What is Peace and why is it important in the Philippine context?


The history of our country is just like any colonized countries. The voices of the people are decapitated to express their desires and the will to dream for the future. The soul of peace is silenced. What shows, are the feelings of distrust, the lack of hope, and the lack of will.


The work of PeaceBuilders Community, Inc. (PBCI) started with a heavy burden in our hearts — a missionary couple sent by our home congregation, Peace Mennonite Church, in partnership with Mennonite Church Canada. The burden turned into a passionate vision that grew out of a God-given desire to bring the Gospel of Peace in a conflicted society of the Philippines.


But how? In what form?


We started reflecting on the word of Christ saying: “Peace I leave with you; my peace I give you. I do not give to you as the world gives. Do not let your hearts be troubled and do not be afraid.” (John 14:27)


Jesus — the Originator of Peace — is leaving His Peace to us. We have to acknowledge it first and harness it, so that we can pass it to others. That means, we needed to do a self-assessment and learn self-mastery to harness the Peace that was given to us.
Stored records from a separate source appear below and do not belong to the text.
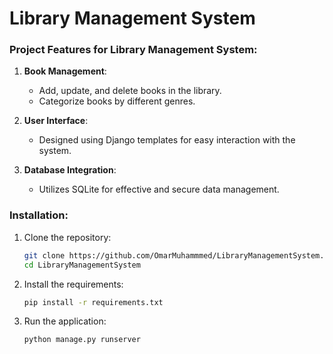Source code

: # Library Management System



### Project Features for Library Management System:

1. **Book Management**:
   - Add, update, and delete books in the library.
   - Categorize books by different genres.


1. **User Interface**:
   - Designed using Django templates for easy interaction with the system.

3. **Database Integration**:
   - Utilizes SQLite for effective and secure data management.

### Installation:

1. Clone the repository:
   ```sh
   git clone https://github.com/OmarMuhammmed/LibraryManagementSystem.git
   cd LibraryManagementSystem
   ```

2. Install the requirements:
   ```sh
   pip install -r requirements.txt
   ```

3. Run the application:
   ```sh
   python manage.py runserver
   ```


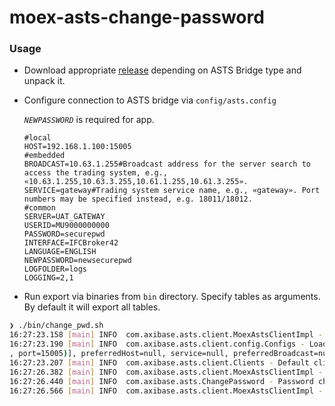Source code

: # moex-asts-change-password

### Usage

* Download appropriate [release](https://github.com/unrealwork/moex-asts-change-password/releases/tag/0.0.1) depending on ASTS Bridge type  and unpack it.

* Configure connection to ASTS bridge via `config/asts.config` 

    *`NEWPASSWORD`* is required for app.
    ```properties
    #local
    HOST=192.168.1.100:15005
    #embedded
    BROADCAST=10.63.1.255#Broadcast address for the server search to access the trading system, e.g., «10.63.1.255,10.63.3.255,10.61.1.255,10.61.3.255».
    SERVICE=gateway#Trading system service name, e.g., «gateway». Port numbers may be specified instead, e.g. 18011/18012.
    #common
    SERVER=UAT_GATEWAY
    USERID=MU9000000000
    PASSWORD=securepwd
    INTERFACE=IFCBroker42
    LANGUAGE=ENGLISH
    NEWPASSWORD=newsecurepwd
    LOGFOLDER=logs
    LOGGING=2,1
    ```

 
* Run export via binaries from `bin` directory. Specify tables as arguments. By default it will export all tables.

```sh
❯ ./bin/change_pwd.sh
16:27:23.158 [main] INFO  com.axibase.asts.client.MoexAstsClientImpl - Native libraries are successfully loaded
16:27:23.190 [main] INFO  com.axibase.asts.client.config.Configs - Loaded config from file /mnt/c/Users/unrea/dev/moex-asts-change-password-0.0.1/config/asts.config. Config : MapBasedClientConfig(hosts=[Host(hostName=192.168.1.100
, port=15005)], preferredHost=null, service=null, preferredBroadcast=null, broadcast=[], serverId=UAT_GATEWAY, userCredentials=UserCredentials(username=MU9032400002, password=******), interfaceId=IFCBroker42, tradingAccount=null, refreshInterval=PT15S, clientCode=null, optionalParams={LANGUAGE=ENGLISH, NEWPASSWORD=******, LOGFOLDER=logs, LOGGING=2,1, FEEDBACK=igor.shmagrinsky@axibase.com})
16:27:23.207 [main] INFO  com.axibase.asts.client.Clients - Default client is created.
16:27:26.382 [main] INFO  com.axibase.asts.client.MoexAstsClientImpl - Client is successfully connected to ASTS Bridge. [Host(hostName=192.168.1.100, port=15005)]
16:27:26.440 [main] INFO  com.axibase.asts.ChangePassword - Password changed. (209) Password successfully changed
16:27:26.566 [main] INFO  com.axibase.asts.client.MoexAstsClientImpl - Client disconnected from ASTS Bridge
```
One manifestation of Peace is Relational Harmony. My experience of peace will affect others and how I view the world. It starts with:


PBCI started working with the people who are in conflict for almost 30 years. Just like Columbia, people from Mindanao were hoping to see peace to happen. Conflict causes death, displacement, and starvation. Conflict disrupts any development happening in the country.


As PBCI immersed in the dialogue, the common drink served was coffee. Coffee became the vehicle for the peace messages they wanted to promote. In 2007, Coffee for Peace was born. They wanted to promote quality coffee as part of continuity of carrying the message of the Culture of Peace.


The farmers that reside in the highland were trained to produce quality coffee that brought income to the community. Suddenly, for those communities, peace is now tangible! It has economic expression. It is not merely an idea that they cannot touch.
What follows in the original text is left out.